START RECORDS FOR THE TASK
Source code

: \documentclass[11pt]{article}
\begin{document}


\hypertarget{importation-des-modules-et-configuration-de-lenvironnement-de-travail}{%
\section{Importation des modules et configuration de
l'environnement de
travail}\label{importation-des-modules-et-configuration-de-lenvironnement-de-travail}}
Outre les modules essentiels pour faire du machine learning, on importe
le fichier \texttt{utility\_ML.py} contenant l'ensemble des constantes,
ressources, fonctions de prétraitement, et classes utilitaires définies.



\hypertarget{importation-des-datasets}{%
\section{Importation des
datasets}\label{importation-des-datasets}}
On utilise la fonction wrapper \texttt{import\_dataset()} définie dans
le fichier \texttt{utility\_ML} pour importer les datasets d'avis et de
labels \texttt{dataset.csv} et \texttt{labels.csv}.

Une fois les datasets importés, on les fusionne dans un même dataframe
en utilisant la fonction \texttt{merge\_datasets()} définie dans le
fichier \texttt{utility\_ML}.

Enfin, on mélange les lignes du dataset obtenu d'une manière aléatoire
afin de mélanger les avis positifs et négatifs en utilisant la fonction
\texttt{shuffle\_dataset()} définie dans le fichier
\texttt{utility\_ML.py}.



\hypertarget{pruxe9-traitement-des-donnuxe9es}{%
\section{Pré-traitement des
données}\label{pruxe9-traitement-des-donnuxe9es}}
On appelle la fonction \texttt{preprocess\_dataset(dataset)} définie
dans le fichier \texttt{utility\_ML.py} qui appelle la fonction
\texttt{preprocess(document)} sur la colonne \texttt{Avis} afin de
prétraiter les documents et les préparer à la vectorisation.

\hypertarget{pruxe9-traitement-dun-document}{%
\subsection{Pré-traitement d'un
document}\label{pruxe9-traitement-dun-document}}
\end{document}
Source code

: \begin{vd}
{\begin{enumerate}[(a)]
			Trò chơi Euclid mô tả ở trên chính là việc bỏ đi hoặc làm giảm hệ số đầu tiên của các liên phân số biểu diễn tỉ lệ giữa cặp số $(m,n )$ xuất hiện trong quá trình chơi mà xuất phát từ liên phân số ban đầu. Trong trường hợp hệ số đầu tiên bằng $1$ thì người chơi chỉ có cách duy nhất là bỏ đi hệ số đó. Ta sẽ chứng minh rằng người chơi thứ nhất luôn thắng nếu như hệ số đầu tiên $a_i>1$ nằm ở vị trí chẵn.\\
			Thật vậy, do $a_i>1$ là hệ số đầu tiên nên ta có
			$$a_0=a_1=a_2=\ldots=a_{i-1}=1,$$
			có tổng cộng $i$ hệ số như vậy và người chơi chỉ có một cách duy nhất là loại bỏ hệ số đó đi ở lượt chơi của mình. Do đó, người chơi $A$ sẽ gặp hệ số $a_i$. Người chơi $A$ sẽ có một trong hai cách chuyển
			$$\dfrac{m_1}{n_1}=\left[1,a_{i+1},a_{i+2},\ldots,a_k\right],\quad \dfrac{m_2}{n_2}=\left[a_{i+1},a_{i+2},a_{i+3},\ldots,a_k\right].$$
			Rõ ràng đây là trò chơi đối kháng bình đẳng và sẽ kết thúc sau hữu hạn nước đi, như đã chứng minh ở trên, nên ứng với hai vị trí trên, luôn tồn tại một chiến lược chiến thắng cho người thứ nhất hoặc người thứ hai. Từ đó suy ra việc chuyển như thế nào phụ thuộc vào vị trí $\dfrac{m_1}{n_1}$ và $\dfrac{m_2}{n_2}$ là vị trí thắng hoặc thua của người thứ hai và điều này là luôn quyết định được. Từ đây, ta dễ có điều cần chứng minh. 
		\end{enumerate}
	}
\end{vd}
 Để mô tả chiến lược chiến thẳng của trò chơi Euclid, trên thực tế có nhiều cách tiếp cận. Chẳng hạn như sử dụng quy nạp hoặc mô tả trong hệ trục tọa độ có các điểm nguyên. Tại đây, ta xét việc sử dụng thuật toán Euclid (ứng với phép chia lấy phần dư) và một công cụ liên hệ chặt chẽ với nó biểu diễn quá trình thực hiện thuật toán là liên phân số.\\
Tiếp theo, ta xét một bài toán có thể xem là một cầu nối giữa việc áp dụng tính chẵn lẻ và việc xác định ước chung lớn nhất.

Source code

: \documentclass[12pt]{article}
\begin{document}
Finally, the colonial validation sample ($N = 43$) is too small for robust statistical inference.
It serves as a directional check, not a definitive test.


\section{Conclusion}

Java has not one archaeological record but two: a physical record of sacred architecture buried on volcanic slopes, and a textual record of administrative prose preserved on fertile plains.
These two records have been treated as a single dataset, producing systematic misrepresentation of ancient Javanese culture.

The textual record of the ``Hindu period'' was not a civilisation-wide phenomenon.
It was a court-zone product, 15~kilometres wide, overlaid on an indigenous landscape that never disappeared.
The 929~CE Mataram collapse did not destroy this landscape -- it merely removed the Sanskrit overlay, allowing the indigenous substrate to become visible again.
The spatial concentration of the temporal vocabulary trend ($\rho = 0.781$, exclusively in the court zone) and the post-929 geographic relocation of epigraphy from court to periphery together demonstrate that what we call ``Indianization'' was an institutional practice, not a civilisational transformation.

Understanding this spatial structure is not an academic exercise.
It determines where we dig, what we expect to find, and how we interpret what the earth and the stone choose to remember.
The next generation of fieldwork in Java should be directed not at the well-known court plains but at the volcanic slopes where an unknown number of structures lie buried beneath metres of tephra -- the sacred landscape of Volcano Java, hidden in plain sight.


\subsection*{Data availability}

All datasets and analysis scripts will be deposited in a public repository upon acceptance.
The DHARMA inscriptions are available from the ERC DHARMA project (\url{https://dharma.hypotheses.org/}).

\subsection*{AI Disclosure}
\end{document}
END RECORDS FOR THE TASK
ACTION ITEM:
Show every line in the entries where the string "phân" occurs.

YOUR SOLUTION:
			Trò chơi Euclid mô tả ở trên chính là việc bỏ đi hoặc làm giảm hệ số đầu tiên của các liên phân số biểu diễn tỉ lệ giữa cặp số $(m,n )$ xuất hiện trong quá trình chơi mà xuất phát từ liên phân số ban đầu. Trong trường hợp hệ số đầu tiên bằng $1$ thì người chơi chỉ có cách duy nhất là bỏ đi hệ số đó. Ta sẽ chứng minh rằng người chơi thứ nhất luôn thắng nếu như hệ số đầu tiên $a_i>1$ nằm ở vị trí chẵn.\\
 Để mô tả chiến lược chiến thẳng của trò chơi Euclid, trên thực tế có nhiều cách tiếp cận. Chẳng hạn như sử dụng quy nạp hoặc mô tả trong hệ trục tọa độ có các điểm nguyên. Tại đây, ta xét việc sử dụng thuật toán Euclid (ứng với phép chia lấy phần dư) và một công cụ liên hệ chặt chẽ với nó biểu diễn quá trình thực hiện thuật toán là liên phân số.\\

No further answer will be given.